At the heart of the legal battle is a practice known as “metering” that Trump’s Republican administration may look to reinstate after his Democratic predecessor Joe Biden eliminated it. This approach permitted immigration authorities to halt asylum seekers at border entry points and delay processing their applications indefinitely.

The current Trump administration has challenged a lower court decision that found the practice broke federal law. This particular policy differs from the comprehensive asylum prohibition Trump implemented upon returning to office, which also faces ongoing court challenges.

Federal law states that migrants who “arrive in the United States” have the right to seek asylum and must undergo inspection by immigration officials. The specific legal question before the court concerns whether individuals detained on Mexico’s side of the border have technically arrived on U.S. soil.

Immigration authorities first started refusing asylum seekers at border crossings in 2016 during Democratic former President Barack Obama’s tenure as migrant numbers increased. The metering approach became official policy in 2018 during Trump’s initial presidency, giving border personnel authority to refuse processing asylum requests when the government determined it couldn’t manage more applications. Biden eliminated the policy in 2021.

In legal documents submitted to the Supreme Court, the Trump administration indicated it would likely restart metering “as soon as changed border conditions warranted that step,” though they provided no specific details.

The advocacy organization Al Otro Lado initiated the extended legal fight in 2017. The San Francisco-based 9th U.S. Circuit Court of Appeals determined in 2024 that federal statute mandates border agents examine all asylum seekers who “arrive” at official crossing points, regardless of whether they’ve entered U.S. territory, making the metering policy a violation of that requirement.
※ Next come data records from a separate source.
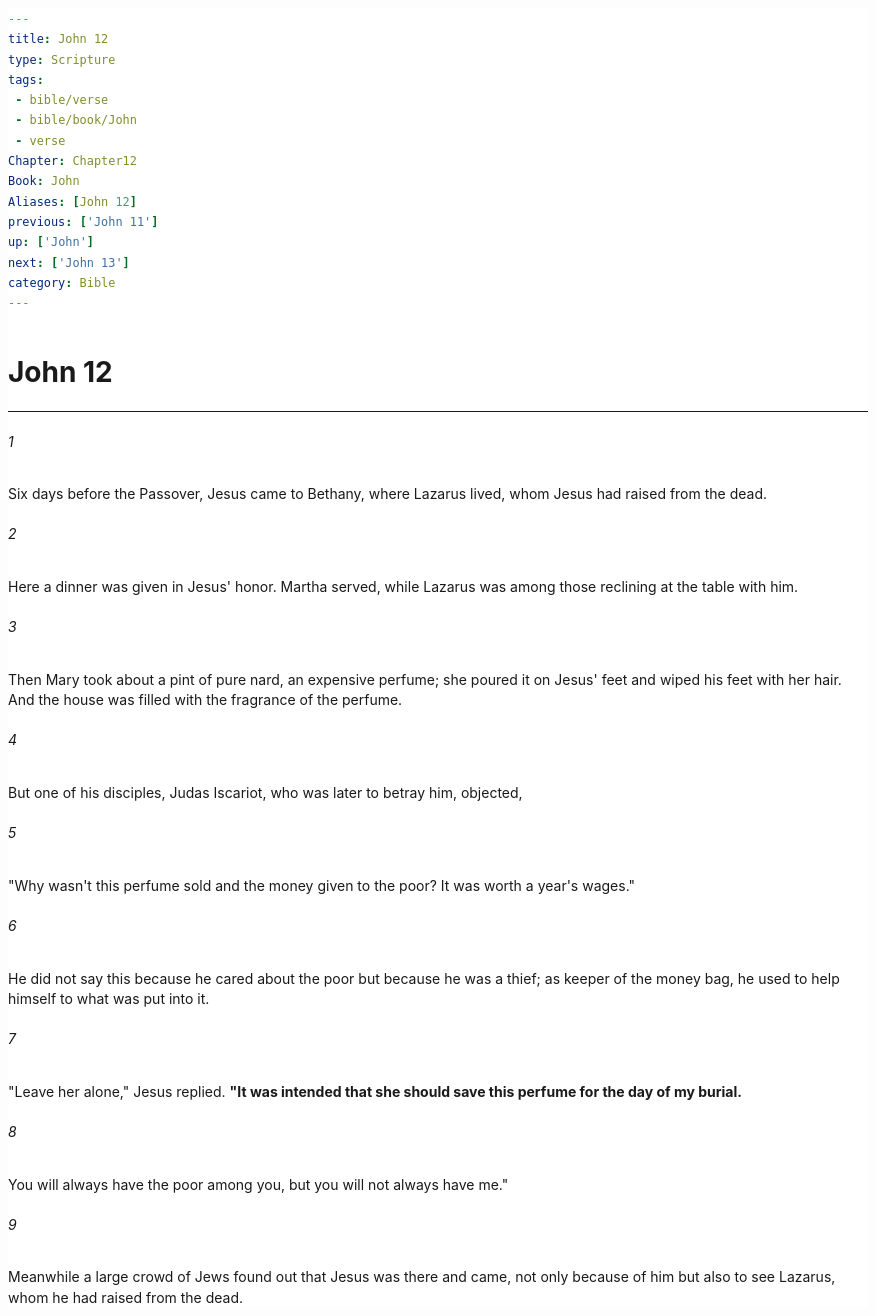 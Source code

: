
 ```yaml
---
title: John 12
type: Scripture
tags:
 - bible/verse
 - bible/book/John
 - verse
Chapter: Chapter12
Book: John
Aliases: [John 12]
previous: ['John 11']
up: ['John']
next: ['John 13']
category: Bible
---
```

# John 12

***


###### 1 
Six days before the Passover, Jesus came to Bethany, where Lazarus lived, whom Jesus had raised from the dead. 

###### 2 
Here a dinner was given in Jesus' honor. Martha served, while Lazarus was among those reclining at the table with him. 

###### 3 
Then Mary took about a pint of pure nard, an expensive perfume; she poured it on Jesus' feet and wiped his feet with her hair. And the house was filled with the fragrance of the perfume. 

###### 4 
But one of his disciples, Judas Iscariot, who was later to betray him, objected, 

###### 5 
"Why wasn't this perfume sold and the money given to the poor? It was worth a year's wages." 

###### 6 
He did not say this because he cared about the poor but because he was a thief; as keeper of the money bag, he used to help himself to what was put into it. 

###### 7 
"Leave her alone," Jesus replied. **"It was intended that she should save this perfume for the day of my burial.** 

###### 8 
You will always have the poor among you, but you will not always have me." 

###### 9 
Meanwhile a large crowd of Jews found out that Jesus was there and came, not only because of him but also to see Lazarus, whom he had raised from the dead.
Trump administration attorneys contended in court filings that the phrase “arrive in” means “entering a specified place, not just coming close to it.”

“An alien who is stopped in Mexico does not arrive in the United States,” Justice Department lawyers wrote.

The court’s decision is anticipated by June’s end.

The Supreme Court has supported Trump in multiple immigration-related decisions made on an emergency basis since he resumed the presidency, including permitting deportations to third countries and revoking temporary protected status for hundreds of thousands of Venezuelan migrants in America.

Next week, the justices will consider arguments regarding Trump’s order to restrict birthright citizenship. The following month, they’ll hear the administration’s attempt to eliminate temporary protections for over 350,000 Haitians and approximately 6,100 Syrians residing in the United States.